Data extracted from a collection:
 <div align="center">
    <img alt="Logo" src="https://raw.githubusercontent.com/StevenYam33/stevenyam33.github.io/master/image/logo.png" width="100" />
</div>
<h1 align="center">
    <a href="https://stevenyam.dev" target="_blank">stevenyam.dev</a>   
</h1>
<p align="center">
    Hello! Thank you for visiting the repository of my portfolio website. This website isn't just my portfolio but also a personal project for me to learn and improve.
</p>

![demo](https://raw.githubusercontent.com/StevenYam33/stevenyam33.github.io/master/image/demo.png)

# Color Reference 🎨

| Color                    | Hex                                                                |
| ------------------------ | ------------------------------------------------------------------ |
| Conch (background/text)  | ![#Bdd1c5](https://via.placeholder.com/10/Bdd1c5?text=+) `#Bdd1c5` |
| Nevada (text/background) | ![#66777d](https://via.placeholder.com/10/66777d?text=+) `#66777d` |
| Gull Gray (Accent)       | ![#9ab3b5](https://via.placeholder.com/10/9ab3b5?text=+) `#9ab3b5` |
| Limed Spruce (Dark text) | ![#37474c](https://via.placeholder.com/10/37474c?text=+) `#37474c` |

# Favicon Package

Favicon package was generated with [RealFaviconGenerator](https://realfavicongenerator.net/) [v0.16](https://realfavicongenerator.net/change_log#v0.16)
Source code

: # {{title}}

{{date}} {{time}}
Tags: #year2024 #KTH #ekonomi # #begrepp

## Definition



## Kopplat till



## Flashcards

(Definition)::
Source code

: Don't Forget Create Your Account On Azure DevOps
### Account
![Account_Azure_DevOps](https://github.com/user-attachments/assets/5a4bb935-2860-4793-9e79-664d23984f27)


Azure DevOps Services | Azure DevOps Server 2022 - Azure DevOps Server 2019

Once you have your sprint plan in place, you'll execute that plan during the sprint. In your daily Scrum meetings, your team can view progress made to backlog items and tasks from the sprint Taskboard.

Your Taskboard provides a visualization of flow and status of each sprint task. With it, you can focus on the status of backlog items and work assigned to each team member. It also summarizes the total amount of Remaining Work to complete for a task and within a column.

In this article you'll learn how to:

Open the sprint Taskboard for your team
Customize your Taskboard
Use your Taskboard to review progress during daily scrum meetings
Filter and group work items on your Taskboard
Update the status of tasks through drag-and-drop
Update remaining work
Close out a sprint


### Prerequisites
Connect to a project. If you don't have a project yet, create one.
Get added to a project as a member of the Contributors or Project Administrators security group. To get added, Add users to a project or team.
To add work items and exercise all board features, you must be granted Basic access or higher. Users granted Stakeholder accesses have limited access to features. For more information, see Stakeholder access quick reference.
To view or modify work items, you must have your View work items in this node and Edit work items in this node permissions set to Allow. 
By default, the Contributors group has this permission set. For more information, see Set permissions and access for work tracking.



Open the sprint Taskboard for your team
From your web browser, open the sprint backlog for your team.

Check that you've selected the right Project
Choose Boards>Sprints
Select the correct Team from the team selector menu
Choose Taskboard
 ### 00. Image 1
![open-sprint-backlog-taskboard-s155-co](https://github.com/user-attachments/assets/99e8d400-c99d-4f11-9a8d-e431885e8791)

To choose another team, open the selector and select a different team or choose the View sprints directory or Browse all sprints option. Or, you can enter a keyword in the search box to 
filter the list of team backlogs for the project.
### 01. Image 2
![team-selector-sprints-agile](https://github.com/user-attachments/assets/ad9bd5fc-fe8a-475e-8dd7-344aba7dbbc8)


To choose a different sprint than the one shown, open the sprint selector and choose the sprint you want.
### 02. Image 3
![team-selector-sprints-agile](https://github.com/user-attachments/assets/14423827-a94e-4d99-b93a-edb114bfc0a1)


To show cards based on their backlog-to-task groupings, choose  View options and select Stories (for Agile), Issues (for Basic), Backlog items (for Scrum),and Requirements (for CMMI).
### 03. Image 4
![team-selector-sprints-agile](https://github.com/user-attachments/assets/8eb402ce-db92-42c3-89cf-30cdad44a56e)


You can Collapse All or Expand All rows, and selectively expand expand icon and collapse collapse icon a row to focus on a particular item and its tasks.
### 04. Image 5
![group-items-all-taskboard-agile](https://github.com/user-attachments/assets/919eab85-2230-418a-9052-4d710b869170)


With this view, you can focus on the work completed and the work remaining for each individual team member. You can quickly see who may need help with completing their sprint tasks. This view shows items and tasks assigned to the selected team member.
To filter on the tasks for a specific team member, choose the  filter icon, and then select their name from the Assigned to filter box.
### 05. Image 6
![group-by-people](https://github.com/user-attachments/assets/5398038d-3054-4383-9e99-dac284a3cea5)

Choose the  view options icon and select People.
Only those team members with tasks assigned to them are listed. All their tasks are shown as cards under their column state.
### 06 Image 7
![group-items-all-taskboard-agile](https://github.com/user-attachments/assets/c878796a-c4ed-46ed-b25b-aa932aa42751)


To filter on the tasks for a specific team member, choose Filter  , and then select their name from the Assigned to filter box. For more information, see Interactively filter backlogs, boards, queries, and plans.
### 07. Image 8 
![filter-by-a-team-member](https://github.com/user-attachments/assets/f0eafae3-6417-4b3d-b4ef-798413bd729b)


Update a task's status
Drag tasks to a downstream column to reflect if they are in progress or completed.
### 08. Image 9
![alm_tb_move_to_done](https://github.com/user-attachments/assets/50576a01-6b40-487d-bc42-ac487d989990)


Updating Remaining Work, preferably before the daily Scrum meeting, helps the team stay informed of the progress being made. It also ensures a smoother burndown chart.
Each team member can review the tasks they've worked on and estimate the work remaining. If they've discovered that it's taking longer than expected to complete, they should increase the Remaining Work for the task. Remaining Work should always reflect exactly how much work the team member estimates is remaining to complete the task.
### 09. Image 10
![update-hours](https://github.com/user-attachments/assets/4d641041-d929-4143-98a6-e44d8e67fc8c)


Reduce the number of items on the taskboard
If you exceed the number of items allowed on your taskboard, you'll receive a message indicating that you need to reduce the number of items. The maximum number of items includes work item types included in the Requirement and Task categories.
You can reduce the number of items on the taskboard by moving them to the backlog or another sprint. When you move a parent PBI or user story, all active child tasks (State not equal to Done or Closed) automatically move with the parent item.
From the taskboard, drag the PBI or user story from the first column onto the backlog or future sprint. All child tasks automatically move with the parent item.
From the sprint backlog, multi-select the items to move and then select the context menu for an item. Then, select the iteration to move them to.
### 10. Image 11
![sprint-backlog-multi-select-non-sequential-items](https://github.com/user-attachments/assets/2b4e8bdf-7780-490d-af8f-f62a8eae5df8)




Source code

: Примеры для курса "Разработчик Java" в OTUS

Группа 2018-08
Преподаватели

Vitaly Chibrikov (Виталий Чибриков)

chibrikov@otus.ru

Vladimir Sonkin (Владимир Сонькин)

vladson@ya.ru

- _Work order_
Restate the data word for word. Begin at its first line, end at the line that contains "Your Taskboard provides", and include both.

- _Response below_
 <div align="center">
    <img alt="Logo" src="https://raw.githubusercontent.com/StevenYam33/stevenyam33.github.io/master/image/logo.png" width="100" />
</div>
<h1 align="center">
    <a href="https://stevenyam.dev" target="_blank">stevenyam.dev</a>   
</h1>
<p align="center">
    Hello! Thank you for visiting the repository of my portfolio website. This website isn't just my portfolio but also a personal project for me to learn and improve.
</p>

![demo](https://raw.githubusercontent.com/StevenYam33/stevenyam33.github.io/master/image/demo.png)

# Color Reference 🎨

| Color                    | Hex                                                                |
| ------------------------ | ------------------------------------------------------------------ |
| Conch (background/text)  | ![#Bdd1c5](https://via.placeholder.com/10/Bdd1c5?text=+) `#Bdd1c5` |
| Nevada (text/background) | ![#66777d](https://via.placeholder.com/10/66777d?text=+) `#66777d` |
| Gull Gray (Accent)       | ![#9ab3b5](https://via.placeholder.com/10/9ab3b5?text=+) `#9ab3b5` |
| Limed Spruce (Dark text) | ![#37474c](https://via.placeholder.com/10/37474c?text=+) `#37474c` |

# Favicon Package

Favicon package was generated with [RealFaviconGenerator](https://realfavicongenerator.net/) [v0.16](https://realfavicongenerator.net/change_log#v0.16)
Source code

: # {{title}}

{{date}} {{time}}
Tags: #year2024 #KTH #ekonomi # #begrepp

## Definition



## Kopplat till



## Flashcards

(Definition)::
Source code

: Don't Forget Create Your Account On Azure DevOps
### Account
![Account_Azure_DevOps](https://github.com/user-attachments/assets/5a4bb935-2860-4793-9e79-664d23984f27)


Azure DevOps Services | Azure DevOps Server 2022 - Azure DevOps Server 2019

Once you have your sprint plan in place, you'll execute that plan during the sprint. In your daily Scrum meetings, your team can view progress made to backlog items and tasks from the sprint Taskboard.

Your Taskboard provides a visualization of flow and status of each sprint task. With it, you can focus on the status of backlog items and work assigned to each team member. It also summarizes the total amount of Remaining Work to complete for a task and within a column.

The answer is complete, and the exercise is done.